Researchers have identified a gene that appears to increase a person’s risk of developing late-onset Alzheimer disease. The gene, abbreviated MTHFD1L, is located on chromosome six.

The study will be presented at the American Academy of Neurology’s 62nd Annual Meeting in Toronto, which concludes on April 17.

The investigators looked at gene variations throughout the human genomes of 2,269 people with late-onset Alzheimer disease and 3,107 people without the disease. They found that individuals with a particular variation in MTHFD1L may be almost twice as likely to develop Alzheimer disease as those without the variation.

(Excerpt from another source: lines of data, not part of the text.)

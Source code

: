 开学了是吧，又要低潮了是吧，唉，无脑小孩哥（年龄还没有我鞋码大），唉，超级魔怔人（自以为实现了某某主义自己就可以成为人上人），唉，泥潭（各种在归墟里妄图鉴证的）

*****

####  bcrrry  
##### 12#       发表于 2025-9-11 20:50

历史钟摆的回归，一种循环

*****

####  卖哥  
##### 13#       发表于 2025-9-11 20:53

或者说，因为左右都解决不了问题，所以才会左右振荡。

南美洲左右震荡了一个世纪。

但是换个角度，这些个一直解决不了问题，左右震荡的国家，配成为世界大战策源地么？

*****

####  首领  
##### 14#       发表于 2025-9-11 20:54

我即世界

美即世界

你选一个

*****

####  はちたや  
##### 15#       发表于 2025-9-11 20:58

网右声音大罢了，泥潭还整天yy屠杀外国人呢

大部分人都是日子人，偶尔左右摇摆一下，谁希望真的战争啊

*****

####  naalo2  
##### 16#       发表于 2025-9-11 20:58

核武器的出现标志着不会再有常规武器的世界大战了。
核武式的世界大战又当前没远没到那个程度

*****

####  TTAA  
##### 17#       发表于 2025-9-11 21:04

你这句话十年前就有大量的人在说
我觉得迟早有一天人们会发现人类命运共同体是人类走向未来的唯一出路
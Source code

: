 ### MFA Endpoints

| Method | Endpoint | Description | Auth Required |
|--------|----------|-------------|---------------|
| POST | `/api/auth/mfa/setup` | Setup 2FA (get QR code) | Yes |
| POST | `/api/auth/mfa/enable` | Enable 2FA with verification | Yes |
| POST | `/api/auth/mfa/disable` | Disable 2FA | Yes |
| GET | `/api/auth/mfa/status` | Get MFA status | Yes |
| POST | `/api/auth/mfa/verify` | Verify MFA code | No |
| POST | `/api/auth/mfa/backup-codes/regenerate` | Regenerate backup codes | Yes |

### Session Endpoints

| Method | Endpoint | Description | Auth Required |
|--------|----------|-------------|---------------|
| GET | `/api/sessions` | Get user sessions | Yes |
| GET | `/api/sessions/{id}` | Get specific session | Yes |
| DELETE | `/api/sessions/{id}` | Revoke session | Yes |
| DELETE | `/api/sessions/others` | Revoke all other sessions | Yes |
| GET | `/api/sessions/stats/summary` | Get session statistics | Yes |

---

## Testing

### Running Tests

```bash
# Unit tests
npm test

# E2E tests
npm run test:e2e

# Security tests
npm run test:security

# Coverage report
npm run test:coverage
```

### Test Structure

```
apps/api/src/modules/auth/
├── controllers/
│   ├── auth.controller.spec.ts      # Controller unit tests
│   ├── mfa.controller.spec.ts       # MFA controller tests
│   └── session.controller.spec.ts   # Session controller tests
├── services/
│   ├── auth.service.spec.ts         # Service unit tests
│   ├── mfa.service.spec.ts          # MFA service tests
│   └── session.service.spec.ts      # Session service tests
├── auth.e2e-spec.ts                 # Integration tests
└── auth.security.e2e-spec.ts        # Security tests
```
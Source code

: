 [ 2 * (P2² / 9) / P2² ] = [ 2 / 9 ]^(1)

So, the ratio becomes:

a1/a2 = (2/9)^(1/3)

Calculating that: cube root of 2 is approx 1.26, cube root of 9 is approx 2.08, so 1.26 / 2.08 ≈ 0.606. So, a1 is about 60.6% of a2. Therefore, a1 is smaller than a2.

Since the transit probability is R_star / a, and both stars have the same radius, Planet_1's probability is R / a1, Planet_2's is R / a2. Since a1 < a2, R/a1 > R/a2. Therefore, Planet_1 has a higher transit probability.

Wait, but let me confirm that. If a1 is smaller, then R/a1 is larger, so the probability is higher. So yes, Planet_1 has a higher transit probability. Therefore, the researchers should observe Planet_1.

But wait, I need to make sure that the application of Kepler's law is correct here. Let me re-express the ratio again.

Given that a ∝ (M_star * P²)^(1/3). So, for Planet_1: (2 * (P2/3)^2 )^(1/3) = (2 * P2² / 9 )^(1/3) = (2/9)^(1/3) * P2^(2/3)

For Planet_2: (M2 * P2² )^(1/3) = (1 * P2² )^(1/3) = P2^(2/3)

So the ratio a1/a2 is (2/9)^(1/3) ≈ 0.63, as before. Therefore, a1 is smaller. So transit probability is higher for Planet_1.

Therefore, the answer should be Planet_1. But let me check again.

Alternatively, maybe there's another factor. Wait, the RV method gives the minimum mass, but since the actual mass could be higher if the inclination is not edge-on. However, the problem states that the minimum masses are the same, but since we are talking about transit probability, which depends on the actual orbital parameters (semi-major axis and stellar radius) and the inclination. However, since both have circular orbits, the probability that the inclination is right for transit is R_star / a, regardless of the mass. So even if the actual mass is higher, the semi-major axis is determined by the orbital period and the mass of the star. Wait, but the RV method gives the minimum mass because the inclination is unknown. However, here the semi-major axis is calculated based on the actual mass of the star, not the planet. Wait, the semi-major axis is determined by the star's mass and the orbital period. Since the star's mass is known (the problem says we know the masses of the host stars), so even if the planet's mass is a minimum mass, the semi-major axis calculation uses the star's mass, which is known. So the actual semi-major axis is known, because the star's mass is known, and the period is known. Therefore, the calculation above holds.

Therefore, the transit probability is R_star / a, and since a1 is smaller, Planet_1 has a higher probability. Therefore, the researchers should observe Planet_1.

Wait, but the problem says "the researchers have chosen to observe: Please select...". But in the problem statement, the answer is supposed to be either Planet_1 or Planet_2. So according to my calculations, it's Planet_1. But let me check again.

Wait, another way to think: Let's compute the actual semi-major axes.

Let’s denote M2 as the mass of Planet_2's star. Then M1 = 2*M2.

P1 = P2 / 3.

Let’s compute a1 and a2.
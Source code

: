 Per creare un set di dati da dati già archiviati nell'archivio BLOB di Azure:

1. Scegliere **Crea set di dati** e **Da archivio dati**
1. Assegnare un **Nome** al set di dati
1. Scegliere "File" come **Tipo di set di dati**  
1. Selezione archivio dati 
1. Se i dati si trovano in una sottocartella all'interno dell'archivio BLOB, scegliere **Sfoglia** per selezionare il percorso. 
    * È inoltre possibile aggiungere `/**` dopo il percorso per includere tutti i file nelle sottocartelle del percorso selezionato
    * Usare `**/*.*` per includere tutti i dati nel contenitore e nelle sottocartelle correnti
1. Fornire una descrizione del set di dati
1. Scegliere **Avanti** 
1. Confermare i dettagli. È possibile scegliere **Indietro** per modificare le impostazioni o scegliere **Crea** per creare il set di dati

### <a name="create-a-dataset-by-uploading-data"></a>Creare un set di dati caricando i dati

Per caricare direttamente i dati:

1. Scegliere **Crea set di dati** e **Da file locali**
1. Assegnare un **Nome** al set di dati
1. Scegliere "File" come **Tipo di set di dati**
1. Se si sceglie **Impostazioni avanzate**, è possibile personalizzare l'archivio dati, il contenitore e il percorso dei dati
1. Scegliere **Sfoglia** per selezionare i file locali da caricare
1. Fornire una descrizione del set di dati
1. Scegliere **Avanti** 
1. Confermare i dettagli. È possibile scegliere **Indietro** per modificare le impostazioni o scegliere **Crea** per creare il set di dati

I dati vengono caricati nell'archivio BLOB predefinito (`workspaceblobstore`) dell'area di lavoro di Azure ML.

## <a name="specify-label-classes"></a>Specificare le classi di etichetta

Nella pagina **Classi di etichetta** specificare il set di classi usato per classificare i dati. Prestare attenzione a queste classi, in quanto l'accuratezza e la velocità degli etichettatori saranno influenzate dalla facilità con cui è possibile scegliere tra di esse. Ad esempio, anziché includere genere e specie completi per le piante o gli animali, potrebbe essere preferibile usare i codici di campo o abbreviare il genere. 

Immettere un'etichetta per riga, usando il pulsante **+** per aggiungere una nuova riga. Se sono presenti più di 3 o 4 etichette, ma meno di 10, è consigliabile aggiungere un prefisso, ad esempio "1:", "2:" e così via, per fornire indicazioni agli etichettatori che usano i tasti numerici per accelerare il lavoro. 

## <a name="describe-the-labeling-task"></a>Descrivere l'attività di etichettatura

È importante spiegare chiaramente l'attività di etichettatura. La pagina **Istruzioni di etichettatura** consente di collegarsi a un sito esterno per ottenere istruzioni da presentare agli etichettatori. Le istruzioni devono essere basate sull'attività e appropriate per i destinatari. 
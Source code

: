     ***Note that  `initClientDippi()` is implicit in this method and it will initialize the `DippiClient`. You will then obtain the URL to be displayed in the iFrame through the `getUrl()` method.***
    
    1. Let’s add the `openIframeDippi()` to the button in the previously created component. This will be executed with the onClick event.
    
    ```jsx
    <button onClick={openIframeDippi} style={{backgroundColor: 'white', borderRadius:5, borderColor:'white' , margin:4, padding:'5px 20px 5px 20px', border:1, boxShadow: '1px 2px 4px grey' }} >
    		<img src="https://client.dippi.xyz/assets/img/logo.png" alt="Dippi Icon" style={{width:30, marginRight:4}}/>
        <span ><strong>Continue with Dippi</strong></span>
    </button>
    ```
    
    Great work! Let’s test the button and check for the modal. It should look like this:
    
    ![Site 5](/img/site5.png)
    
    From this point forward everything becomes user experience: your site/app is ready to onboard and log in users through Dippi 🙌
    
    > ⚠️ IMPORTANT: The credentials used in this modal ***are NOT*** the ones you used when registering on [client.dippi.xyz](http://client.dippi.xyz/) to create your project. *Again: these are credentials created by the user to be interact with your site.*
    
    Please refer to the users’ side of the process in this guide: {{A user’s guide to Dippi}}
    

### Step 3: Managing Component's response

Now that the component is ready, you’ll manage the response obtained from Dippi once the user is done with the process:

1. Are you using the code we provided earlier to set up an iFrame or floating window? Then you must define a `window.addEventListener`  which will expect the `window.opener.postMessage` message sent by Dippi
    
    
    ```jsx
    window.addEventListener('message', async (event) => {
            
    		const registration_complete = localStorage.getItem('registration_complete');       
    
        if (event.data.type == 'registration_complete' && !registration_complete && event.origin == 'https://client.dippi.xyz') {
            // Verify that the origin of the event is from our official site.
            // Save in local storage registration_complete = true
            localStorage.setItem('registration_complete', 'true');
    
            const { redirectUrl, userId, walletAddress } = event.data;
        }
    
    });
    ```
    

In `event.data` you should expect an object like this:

“Identifying this gene is important because the gene is known to be involved in influencing the body’s levels of homocysteine, and high levels of homocysteine are a strong risk factor for late-onset Alzheimer disease,” says Margaret Pericak-Vance, Ph.D., principal investigator of the study and director of the University of Miami Miller School of Medicine’s John P. Hussman Institute for Human Genomics.

“In addition, variations of the MTHFD1L gene have been reported to possibly increase the risk of coronary artery disease. Since the function of blood vessels in the brain may affect Alzheimer disease, this finding may also help us understand how homocysteine levels and blood vessel function in the brain affect Alzheimer disease.”